_Dataset items:_

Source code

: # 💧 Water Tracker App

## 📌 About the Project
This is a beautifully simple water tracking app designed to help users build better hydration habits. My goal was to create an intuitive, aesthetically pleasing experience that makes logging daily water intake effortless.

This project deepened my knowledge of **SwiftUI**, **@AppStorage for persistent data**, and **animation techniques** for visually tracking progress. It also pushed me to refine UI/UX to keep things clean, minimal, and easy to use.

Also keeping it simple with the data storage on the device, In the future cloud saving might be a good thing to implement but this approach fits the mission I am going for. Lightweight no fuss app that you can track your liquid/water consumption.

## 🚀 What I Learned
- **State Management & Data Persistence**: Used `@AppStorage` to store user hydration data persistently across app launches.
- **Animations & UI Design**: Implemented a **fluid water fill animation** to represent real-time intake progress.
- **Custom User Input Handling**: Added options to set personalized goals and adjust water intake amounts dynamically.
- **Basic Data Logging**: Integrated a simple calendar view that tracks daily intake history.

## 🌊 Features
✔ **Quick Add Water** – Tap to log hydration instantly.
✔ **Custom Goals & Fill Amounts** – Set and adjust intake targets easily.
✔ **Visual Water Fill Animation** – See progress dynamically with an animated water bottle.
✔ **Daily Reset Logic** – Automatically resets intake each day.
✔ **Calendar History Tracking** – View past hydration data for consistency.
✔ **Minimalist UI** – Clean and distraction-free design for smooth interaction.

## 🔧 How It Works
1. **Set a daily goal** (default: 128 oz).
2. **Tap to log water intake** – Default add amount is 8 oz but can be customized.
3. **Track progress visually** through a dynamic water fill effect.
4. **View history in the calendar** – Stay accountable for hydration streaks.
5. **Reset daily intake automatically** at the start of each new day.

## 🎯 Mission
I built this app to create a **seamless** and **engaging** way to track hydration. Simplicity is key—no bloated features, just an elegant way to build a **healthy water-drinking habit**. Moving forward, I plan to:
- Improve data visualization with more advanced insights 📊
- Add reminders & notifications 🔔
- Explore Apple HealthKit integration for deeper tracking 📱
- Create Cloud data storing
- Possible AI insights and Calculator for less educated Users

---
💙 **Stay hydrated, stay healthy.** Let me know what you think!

_What is expected:_ The answer must be an exact reproduction of all the records.

_Answer space:_
Source code

: # 💧 Water Tracker App

## 📌 About the Project
This is a beautifully simple water tracking app designed to help users build better hydration habits. My goal was to create an intuitive, aesthetically pleasing experience that makes logging daily water intake effortless.

This project deepened my knowledge of **SwiftUI**, **@AppStorage for persistent data**, and **animation techniques** for visually tracking progress. It also pushed me to refine UI/UX to keep things clean, minimal, and easy to use.

Also keeping it simple with the data storage on the device, In the future cloud saving might be a good thing to implement but this approach fits the mission I am going for. Lightweight no fuss app that you can track your liquid/water consumption.

## 🚀 What I Learned
- **State Management & Data Persistence**: Used `@AppStorage` to store user hydration data persistently across app launches.
- **Animations & UI Design**: Implemented a **fluid water fill animation** to represent real-time intake progress.
- **Custom User Input Handling**: Added options to set personalized goals and adjust water intake amounts dynamically.
- **Basic Data Logging**: Integrated a simple calendar view that tracks daily intake history.

## 🌊 Features
✔ **Quick Add Water** – Tap to log hydration instantly.
✔ **Custom Goals & Fill Amounts** – Set and adjust intake targets easily.
✔ **Visual Water Fill Animation** – See progress dynamically with an animated water bottle.
✔ **Daily Reset Logic** – Automatically resets intake each day.
✔ **Calendar History Tracking** – View past hydration data for consistency.
✔ **Minimalist UI** – Clean and distraction-free design for smooth interaction.

## 🔧 How It Works
1. **Set a daily goal** (default: 128 oz).
2. **Tap to log water intake** – Default add amount is 8 oz but can be customized.
3. **Track progress visually** through a dynamic water fill effect.
4. **View history in the calendar** – Stay accountable for hydration streaks.
5. **Reset daily intake automatically** at the start of each new day.

## 🎯 Mission
I built this app to create a **seamless** and **engaging** way to track hydration. Simplicity is key—no bloated features, just an elegant way to build a **healthy water-drinking habit**. Moving forward, I plan to:
- Improve data visualization with more advanced insights 📊
- Add reminders & notifications 🔔
- Explore Apple HealthKit integration for deeper tracking 📱
- Create Cloud data storing
- Possible AI insights and Calculator for less educated Users

---
💙 **Stay hydrated, stay healthy.** Let me know what you think!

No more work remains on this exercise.